Following on Mason's equivalent circuit for a piezoelectric bar with a length-expansion mode, we have designed an equivalent circuit for a piezoelectric bimorph. A transformer with a transformation ratio with the dimension ‘‘length'’ allows us to construct a moment from a force and an arm. The total moment is transformed back into a force at the tip of the bimorph by a reduced transformer with the dimension of ‘‘inverse length''. A mass m attached to the tip of the bimorph can be represented as an inductor of inductance L = m, which can be placed in series with the inductance which represents the mass of the bimorph. The velocity of the mass can be calculated as the current through the inductor, and the displacement of the mass expressed as the time integral of the velocity.
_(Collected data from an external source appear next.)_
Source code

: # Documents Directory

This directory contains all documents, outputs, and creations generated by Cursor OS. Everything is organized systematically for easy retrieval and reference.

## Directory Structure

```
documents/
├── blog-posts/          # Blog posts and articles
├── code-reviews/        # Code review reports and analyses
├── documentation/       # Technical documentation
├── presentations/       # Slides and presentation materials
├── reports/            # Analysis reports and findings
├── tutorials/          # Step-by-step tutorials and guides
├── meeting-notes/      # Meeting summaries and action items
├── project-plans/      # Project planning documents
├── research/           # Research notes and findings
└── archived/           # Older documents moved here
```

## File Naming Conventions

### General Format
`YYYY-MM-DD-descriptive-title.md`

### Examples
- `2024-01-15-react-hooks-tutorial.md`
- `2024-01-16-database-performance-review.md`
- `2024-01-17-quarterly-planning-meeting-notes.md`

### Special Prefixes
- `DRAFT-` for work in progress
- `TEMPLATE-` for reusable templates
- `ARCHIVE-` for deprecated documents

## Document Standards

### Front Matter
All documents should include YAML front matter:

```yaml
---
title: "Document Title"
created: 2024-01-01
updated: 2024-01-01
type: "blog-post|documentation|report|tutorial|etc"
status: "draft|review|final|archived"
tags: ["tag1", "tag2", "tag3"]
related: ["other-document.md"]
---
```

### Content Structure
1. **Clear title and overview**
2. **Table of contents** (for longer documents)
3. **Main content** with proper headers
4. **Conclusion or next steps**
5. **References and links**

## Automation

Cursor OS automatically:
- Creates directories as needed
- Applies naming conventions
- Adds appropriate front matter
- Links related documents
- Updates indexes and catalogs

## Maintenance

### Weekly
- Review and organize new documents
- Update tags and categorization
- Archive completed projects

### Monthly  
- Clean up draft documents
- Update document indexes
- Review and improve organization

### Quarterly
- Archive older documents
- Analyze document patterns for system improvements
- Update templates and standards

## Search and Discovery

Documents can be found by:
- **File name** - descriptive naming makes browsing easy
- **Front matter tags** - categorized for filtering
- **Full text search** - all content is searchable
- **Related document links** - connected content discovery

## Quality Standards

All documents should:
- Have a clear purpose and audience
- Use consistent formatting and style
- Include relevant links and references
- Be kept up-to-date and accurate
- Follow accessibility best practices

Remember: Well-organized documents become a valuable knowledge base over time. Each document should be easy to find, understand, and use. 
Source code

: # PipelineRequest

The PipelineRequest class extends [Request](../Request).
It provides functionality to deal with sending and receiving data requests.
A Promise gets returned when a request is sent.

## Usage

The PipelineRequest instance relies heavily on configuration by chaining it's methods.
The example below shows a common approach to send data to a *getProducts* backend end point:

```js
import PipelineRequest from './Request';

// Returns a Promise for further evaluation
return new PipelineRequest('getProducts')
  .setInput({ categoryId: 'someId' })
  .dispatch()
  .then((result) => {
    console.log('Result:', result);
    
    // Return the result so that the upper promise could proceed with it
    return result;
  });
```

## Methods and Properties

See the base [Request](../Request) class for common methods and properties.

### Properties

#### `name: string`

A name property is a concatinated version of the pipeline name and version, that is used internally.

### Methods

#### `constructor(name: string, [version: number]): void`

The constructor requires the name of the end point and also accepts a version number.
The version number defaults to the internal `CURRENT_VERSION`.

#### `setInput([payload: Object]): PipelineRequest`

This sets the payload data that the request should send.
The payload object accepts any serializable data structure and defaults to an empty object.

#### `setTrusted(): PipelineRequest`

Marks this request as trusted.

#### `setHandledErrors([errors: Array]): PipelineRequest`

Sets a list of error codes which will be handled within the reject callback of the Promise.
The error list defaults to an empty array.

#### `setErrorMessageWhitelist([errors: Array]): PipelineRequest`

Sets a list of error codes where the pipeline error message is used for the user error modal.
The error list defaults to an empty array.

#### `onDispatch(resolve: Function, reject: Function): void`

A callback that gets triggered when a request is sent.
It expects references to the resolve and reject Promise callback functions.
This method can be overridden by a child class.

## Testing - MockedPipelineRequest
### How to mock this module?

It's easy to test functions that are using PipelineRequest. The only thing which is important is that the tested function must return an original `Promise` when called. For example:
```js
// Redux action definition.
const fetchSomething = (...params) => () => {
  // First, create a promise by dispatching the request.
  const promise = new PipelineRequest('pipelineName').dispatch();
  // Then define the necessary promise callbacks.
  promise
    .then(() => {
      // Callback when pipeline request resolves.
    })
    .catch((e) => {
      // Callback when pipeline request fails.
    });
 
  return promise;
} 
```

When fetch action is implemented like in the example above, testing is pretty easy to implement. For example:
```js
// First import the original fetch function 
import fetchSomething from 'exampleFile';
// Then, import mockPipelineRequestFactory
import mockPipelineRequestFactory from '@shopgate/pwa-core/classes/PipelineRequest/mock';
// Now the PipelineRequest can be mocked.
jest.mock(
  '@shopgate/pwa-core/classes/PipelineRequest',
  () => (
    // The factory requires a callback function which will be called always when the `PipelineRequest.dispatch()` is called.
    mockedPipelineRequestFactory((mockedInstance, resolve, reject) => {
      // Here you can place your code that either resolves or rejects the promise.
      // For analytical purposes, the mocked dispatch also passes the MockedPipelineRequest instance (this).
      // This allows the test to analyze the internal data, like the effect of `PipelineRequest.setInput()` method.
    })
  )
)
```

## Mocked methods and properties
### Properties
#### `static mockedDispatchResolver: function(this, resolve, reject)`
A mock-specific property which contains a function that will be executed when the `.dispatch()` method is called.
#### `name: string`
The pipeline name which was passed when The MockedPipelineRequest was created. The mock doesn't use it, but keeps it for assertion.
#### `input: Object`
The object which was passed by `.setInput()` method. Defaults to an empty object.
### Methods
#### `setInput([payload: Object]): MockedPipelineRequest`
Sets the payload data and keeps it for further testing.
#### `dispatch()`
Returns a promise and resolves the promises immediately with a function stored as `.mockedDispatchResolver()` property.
The dynamic behavior of the mass is calculated as a function of the frequency of excitation with an electric voltage V. The displacement is observed under a microscope as a function of frequency, and shows a close agreement between the theoretical and experimental curves. Attaching a mass at the tip of the bimorph increases the total mass as well as the total inductance of the equivalent circuit. In this manner the change in resonance frequency can easily be predicted. Experimentally the resonance frequency shifts towards lower values with increasing masses, according to the theoretical predictions. This model has been adapted to a ‘‘one-and-a-half-morph'’ in which a piezoelectric bar is glued to a non piezoelectric bar. We selected a non piezoelectric material with the same elastic properties and specific mass as the piezoelectric material and loaded this assembly with masses at the tip of the bimorph, and calculated and measured its displacement as a function of frequency. Once again there was a close agreement between theory and experiment.